[Collected data]
***

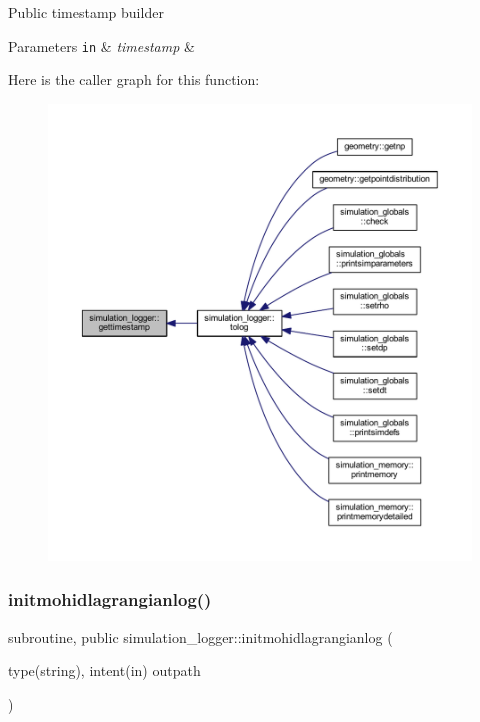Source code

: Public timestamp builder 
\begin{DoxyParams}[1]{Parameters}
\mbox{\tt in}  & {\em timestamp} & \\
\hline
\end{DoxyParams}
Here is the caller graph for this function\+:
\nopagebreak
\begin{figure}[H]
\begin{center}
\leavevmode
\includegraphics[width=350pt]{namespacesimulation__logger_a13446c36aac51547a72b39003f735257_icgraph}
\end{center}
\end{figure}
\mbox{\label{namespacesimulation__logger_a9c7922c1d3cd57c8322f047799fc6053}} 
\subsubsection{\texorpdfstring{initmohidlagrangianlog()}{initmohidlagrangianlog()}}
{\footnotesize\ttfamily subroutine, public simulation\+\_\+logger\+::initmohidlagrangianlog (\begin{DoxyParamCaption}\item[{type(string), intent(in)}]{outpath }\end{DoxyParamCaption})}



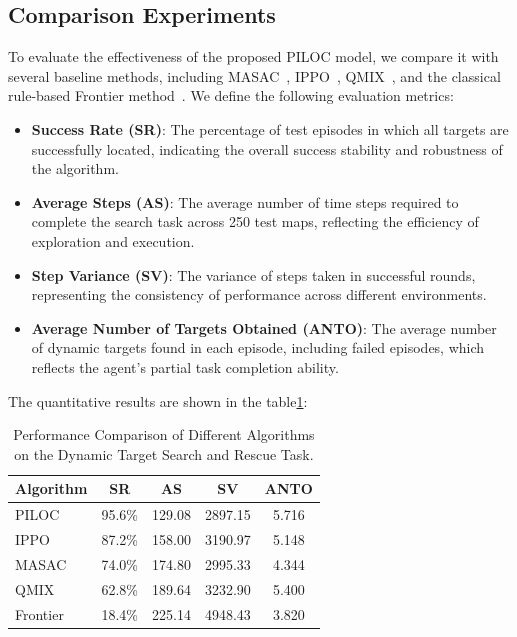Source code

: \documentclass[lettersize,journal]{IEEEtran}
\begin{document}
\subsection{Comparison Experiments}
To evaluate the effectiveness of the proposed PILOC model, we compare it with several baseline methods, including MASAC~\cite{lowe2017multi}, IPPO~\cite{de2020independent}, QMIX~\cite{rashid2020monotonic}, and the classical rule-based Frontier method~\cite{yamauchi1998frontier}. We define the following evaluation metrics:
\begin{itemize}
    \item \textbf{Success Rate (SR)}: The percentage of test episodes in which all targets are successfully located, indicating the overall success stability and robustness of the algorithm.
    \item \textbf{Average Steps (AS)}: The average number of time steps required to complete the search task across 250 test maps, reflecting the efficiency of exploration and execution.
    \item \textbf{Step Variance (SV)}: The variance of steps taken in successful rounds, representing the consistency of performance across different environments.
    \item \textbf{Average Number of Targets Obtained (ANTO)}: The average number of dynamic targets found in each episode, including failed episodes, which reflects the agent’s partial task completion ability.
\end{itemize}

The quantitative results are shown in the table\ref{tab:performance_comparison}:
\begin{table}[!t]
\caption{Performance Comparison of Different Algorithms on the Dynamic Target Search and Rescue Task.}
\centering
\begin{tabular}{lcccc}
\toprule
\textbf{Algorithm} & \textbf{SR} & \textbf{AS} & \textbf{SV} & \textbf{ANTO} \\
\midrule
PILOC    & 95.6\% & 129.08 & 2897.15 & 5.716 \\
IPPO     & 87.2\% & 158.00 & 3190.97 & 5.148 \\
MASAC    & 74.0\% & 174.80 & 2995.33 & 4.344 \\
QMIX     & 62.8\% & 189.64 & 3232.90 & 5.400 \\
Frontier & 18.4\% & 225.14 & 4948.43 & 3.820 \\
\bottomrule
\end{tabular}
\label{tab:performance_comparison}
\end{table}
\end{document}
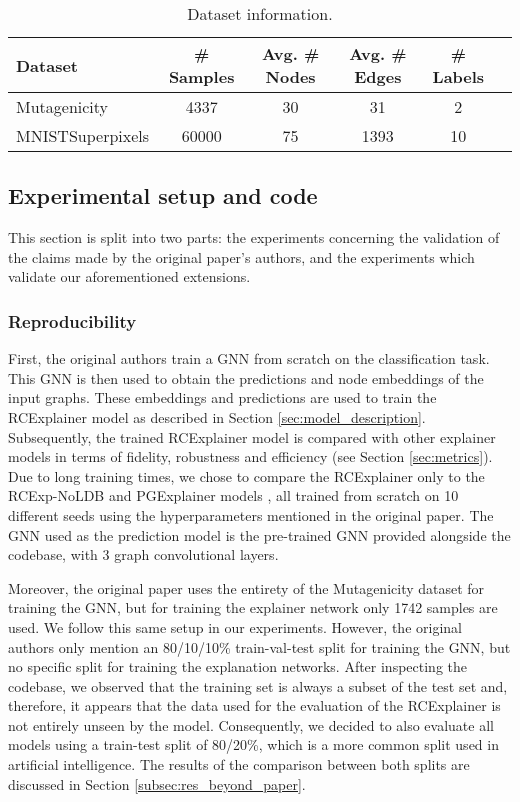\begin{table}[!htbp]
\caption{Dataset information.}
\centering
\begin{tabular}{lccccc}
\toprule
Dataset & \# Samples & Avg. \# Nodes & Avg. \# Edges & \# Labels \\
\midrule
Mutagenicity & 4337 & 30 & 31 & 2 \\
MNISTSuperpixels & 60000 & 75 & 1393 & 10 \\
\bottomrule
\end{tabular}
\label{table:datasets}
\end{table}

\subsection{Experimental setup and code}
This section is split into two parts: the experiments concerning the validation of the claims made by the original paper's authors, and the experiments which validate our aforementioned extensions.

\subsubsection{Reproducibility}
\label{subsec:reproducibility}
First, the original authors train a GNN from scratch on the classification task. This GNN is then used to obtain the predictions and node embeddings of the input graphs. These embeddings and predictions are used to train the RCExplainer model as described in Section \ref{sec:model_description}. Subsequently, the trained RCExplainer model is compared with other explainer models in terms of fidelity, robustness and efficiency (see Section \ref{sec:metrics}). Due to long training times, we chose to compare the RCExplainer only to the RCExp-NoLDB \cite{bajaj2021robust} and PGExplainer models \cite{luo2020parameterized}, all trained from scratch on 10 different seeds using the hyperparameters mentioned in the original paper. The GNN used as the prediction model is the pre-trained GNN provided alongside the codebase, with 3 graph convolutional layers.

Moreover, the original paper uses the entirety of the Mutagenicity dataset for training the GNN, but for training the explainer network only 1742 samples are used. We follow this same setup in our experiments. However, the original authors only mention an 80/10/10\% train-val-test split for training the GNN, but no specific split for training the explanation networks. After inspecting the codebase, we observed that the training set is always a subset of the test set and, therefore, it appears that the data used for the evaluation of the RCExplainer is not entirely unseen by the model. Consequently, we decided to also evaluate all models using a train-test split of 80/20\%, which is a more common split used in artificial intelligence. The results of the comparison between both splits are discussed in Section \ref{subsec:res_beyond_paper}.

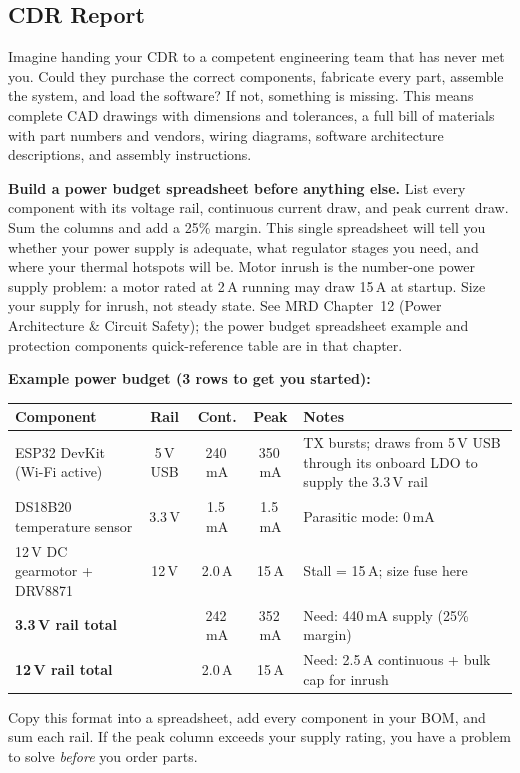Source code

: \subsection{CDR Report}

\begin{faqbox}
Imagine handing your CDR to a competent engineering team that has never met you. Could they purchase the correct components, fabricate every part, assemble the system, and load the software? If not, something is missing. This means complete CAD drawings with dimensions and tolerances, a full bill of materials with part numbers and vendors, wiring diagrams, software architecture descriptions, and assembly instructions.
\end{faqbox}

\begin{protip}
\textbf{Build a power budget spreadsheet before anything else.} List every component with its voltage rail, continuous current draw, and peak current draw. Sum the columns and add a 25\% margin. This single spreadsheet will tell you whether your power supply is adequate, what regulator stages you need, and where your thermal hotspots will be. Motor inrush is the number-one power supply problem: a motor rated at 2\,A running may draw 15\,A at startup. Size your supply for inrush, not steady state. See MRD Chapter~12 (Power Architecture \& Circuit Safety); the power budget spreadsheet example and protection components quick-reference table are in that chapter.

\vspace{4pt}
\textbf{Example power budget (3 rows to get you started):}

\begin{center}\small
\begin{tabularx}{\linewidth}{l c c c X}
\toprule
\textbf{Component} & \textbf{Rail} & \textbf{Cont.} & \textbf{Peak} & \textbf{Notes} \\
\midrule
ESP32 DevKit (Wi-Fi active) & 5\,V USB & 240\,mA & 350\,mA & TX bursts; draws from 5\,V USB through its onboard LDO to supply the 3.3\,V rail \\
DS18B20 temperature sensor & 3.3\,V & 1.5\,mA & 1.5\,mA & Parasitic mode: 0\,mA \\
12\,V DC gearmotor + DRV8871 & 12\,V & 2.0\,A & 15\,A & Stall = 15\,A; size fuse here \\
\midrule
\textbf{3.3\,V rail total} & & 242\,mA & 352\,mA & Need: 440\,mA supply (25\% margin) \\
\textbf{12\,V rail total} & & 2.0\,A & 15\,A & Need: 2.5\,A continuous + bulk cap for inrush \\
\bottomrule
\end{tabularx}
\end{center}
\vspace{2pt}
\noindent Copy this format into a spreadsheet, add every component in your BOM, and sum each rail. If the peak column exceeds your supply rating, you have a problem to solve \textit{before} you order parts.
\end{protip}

***

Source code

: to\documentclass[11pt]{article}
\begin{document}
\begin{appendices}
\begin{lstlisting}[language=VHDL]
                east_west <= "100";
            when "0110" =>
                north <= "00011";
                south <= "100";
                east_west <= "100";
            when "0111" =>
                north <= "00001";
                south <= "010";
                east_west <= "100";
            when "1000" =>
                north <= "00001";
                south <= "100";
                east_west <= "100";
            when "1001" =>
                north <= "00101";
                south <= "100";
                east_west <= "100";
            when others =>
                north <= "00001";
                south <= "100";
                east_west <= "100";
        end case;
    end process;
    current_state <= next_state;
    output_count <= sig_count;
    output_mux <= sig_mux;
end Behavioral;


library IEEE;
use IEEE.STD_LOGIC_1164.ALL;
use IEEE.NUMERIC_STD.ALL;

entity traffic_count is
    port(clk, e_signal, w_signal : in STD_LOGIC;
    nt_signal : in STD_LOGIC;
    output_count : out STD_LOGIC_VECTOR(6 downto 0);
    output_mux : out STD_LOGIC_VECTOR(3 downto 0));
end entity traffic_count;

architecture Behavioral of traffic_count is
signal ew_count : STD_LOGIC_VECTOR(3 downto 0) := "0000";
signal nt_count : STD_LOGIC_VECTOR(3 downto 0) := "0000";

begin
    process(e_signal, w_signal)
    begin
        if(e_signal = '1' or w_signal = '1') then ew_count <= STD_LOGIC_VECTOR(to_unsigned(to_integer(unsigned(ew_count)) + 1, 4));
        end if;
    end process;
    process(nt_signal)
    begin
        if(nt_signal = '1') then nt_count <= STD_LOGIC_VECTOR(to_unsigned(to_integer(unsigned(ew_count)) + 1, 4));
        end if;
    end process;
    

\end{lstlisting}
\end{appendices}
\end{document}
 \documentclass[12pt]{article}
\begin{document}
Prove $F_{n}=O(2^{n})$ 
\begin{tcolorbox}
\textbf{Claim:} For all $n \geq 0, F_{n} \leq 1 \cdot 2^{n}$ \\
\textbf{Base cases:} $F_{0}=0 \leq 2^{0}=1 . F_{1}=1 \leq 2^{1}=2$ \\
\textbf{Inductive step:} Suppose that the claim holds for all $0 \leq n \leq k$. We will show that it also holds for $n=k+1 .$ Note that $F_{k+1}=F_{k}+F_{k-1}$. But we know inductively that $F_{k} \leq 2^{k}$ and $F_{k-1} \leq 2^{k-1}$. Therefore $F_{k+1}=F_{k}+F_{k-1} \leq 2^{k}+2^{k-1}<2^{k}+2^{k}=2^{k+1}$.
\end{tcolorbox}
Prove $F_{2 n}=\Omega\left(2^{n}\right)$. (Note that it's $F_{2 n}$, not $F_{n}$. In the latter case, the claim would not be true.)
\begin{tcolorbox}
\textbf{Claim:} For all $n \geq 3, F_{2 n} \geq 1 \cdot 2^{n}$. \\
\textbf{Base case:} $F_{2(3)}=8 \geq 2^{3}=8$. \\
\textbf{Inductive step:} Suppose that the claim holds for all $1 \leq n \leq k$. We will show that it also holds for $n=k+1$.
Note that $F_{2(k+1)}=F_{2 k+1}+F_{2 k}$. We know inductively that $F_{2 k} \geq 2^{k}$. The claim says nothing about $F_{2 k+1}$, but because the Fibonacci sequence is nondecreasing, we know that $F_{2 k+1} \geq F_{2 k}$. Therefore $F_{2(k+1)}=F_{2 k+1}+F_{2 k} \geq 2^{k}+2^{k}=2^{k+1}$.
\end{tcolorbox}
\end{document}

***

**Your goal:**
If a line above holds the word "unsigned", copy it.

**Result of the task:**
        if(e_signal = '1' or w_signal = '1') then ew_count <= STD_LOGIC_VECTOR(to_unsigned(to_integer(unsigned(ew_count)) + 1, 4));
        if(nt_signal = '1') then nt_count <= STD_LOGIC_VECTOR(to_unsigned(to_integer(unsigned(ew_count)) + 1, 4));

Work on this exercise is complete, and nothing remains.